Participation Dates: September 30, 2001 – September 29, 2014

The University of Washington Health Promotion Research Center (UW HPRC) served as the coordinating center for the U.S. Centers for Disease Control and Prevention’s Healthy Aging Research Network (HAN). The network was a collaborative effort of the CDC’s Prevention Research Centers (PRC) network.

HAN brought together diverse communities and multi-disciplinary expertise from across the country to identify and address health promotion needs for healthy aging, with particular focus on populations that bear a disproportionate burden of illness and disease.

HAN defined health aging as the development and maintenance of optimal physical, mental, and social well-being and function in older adults. For health aging, people need safe environments and communities that support attitudes and behaviors leading to health and well-being, along with effective use of health services and community programs to prevent or minimize the effects of acute and chronic disease.

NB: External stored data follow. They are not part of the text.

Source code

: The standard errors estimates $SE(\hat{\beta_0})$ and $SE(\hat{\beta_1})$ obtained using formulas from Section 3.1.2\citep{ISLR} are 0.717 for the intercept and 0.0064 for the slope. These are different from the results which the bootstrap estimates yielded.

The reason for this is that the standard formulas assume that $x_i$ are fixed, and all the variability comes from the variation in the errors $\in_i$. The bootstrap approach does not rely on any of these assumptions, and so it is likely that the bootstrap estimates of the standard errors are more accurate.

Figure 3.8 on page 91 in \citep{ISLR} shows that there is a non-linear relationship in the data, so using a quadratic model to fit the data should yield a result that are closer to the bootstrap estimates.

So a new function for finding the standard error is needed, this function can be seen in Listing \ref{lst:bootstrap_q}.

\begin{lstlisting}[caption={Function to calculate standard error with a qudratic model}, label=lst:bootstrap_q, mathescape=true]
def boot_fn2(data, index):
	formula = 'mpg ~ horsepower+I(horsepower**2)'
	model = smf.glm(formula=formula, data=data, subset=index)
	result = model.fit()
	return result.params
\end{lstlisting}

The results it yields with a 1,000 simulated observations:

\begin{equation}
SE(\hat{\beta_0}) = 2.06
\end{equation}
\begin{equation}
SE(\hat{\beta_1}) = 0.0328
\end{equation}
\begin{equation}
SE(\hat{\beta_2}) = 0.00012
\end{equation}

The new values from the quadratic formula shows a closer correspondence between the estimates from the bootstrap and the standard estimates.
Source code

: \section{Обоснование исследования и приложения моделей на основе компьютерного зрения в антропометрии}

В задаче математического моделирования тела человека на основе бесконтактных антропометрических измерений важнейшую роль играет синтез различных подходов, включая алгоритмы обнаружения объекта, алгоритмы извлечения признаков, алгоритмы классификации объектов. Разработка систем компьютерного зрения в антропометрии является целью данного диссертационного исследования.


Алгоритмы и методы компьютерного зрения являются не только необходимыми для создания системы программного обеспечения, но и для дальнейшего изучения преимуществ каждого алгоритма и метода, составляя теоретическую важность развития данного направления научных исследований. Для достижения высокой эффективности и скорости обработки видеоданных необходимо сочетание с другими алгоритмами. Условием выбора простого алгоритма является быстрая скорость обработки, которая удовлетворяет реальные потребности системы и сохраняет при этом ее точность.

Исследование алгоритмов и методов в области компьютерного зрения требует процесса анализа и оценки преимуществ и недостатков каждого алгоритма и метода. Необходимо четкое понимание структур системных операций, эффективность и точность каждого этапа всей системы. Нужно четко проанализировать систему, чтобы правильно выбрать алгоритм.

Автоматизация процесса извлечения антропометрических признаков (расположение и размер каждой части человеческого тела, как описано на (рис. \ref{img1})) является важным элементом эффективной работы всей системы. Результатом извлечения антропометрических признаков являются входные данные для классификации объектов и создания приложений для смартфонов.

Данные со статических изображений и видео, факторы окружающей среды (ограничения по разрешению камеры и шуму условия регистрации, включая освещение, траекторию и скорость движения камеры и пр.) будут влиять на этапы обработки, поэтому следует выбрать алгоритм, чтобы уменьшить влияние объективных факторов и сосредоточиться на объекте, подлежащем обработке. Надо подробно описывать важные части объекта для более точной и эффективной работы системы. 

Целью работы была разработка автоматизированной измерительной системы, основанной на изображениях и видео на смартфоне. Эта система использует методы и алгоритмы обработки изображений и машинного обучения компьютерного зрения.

The Health Aging Research Network’s core academic centers were funded by the CDC Healthy Aging Program, now called the CDC Alzheimer’s Disease and Healthy Aging Program. Strong partnerships at local, regional and national levels were fundamental to the network’s successes. Through these partnerships, HAN delivered on a mission to:

  • Better understand the determinants of healthy aging in diverse populations and settings;
  • Identify, develop and evaluate programs and policies that promote healthy aging; and
  • Translate and disseminate research into effective and sustainable public health programs and policies throughout the nation

Environmental Policy Change Tools

The following tools and resources were developed by the Healthy Aging Research Network and are available for public use.

Environmental Audit Tools & Protocols

Environmental audit measures are an established means of assessing neighborhood walkability and pedestrian safety, especially in urban settings. This Environmental Audit Tool allows for highlighting key dimensions of safety and walkability, including wayfinding, and isolates areas where environmental change is most needed.

Community Wayfinding

By learning more about wayfinding and transportation connections, you can help your community leaders make good choices for spending local dollars on signs and strategies to help people find their way.

Action Briefs

Learn about strategies and guides for changing policies that impact environments and older adults, making mobility a priority, and housing policies and design that support older adults.

Environment & Policy Change Clearinghouse

Through agreement between AARP Livable Communities and the CDC Health Aging Research Network, Environment and Policy Change Clearinghouse resources have been integrated into the AARP Livable Communities Resource Hub.